This quote was also featured later in Carl Sagan's book, Cosmos. In the 14th century, philosopher Madhavacarya wrote the Sarvadarśanasaṅ̇graha, which is a compilation of all Indian philosophies, including Carvaka, which is described in the first chapter.

Modern India

19th century

Between 1882 and 1888, the Madras Secular Society published a magazine called The Thinker (Tattuvavivesini in Tamil) from Madras. The magazine carried articles written by anonymous writers and republished articles from the journal of the London Secular Society, which the Madras Secular Society considered itself affiliated to.

20th century
 
Periyar E. V. Ramasamy (1879 - 1973) was an atheist and rationalist leader of Self-Respect Movement and Dravidar Kazhagam.
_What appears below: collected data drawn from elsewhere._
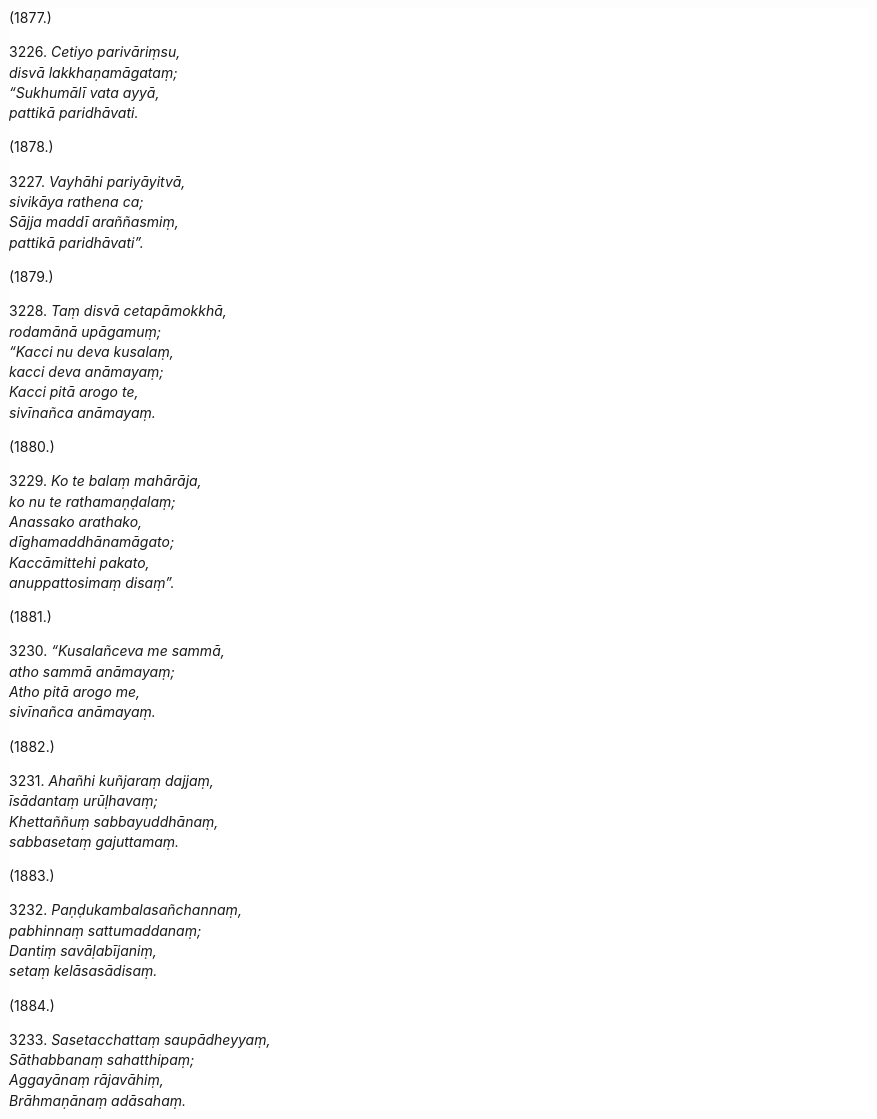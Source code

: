 (1877.)

3226\. _Cetiyo parivāriṃsu,_  
_disvā lakkhaṇamāgataṃ;_  
_“Sukhumālī vata ayyā,_  
_pattikā paridhāvati._  

(1878.)

3227\. _Vayhāhi pariyāyitvā,_  
_sivikāya rathena ca;_  
_Sājja maddī araññasmiṃ,_  
_pattikā paridhāvati”._  

(1879.)

3228\. _Taṃ disvā cetapāmokkhā,_  
_rodamānā upāgamuṃ;_  
_“Kacci nu deva kusalaṃ,_  
_kacci deva anāmayaṃ;_  
_Kacci pitā arogo te,_  
_sivīnañca anāmayaṃ._  

(1880.)

3229\. _Ko te balaṃ mahārāja,_  
_ko nu te rathamaṇḍalaṃ;_  
_Anassako arathako,_  
_dīghamaddhānamāgato;_  
_Kaccāmittehi pakato,_  
_anuppattosimaṃ disaṃ”._  

(1881.)

3230\. _“Kusalañceva me sammā,_  
_atho sammā anāmayaṃ;_  
_Atho pitā arogo me,_  
_sivīnañca anāmayaṃ._  

(1882.)

3231\. _Ahañhi kuñjaraṃ dajjaṃ,_  
_īsādantaṃ urūḷhavaṃ;_  
_Khettaññuṃ sabbayuddhānaṃ,_  
_sabbasetaṃ gajuttamaṃ._  

(1883.)

3232\. _Paṇḍukambalasañchannaṃ,_  
_pabhinnaṃ sattumaddanaṃ;_  
_Dantiṃ savāḷabījaniṃ,_  
_setaṃ kelāsasādisaṃ._  

(1884.)

3233\. _Sasetacchattaṃ saupādheyyaṃ,_  
_Sāthabbanaṃ sahatthipaṃ;_  
_Aggayānaṃ rājavāhiṃ,_  
_Brāhmaṇānaṃ adāsahaṃ._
His views on irreligion are based on the eradication of the caste system, religion must be denied to achieve the obliteration of caste system.

Vinayak Damodar Savarkar (1883 –1966) was an eminent Hindu nationalist leader of the Indian independence movement. He was also an atheist and a staunch rationalist who disapproved of orthodox Hindu belief, dismissing cow worship as superstitious. Being Hindu, for him, was a cultural and political identity.

Jawaharlal Nehru (1889–1964), India's first Prime Minister was a Hindu agnostic and a self-styled scientific humanist. He wrote in his autobiography, Toward Freedom (1936), about his views on religion and superstition.

Meghnad Saha (1893 – 1956) was an atheist astrophysicist best known for his development of the Saha equation, used to describe chemical and physical conditions in stars.

Bhagat Singh (1907-1931), an Indian revolutionary and socialist nationalist who was hanged for using violence against British government officials, was a staunch atheist. He laid out his views in the essay Why I Am an Atheist, written in jail shortly before his execution.

Goparaju Ramachandra Rao (1902-1975), better known by his nom de guerre "Gora," was a social reformer, anti-caste activist, atheist and desciple of Mahatma Gandhi. He and his wife, Saraswathi Gora (1912-2007) who was also an atheist and social reformer, founded the Atheist Centre in 1940. The Atheist Centre is an institute working for social change. Gora expounded his philosophy of positive atheism as a way of life. He later wrote more about positive atheism in his 1972 book, Positive Atheism. Gora also organised the first World Atheist Conference in 1972. Subsequently, the Atheist Centre has organised several World Atheist Conferences in Vijayawada and other locations.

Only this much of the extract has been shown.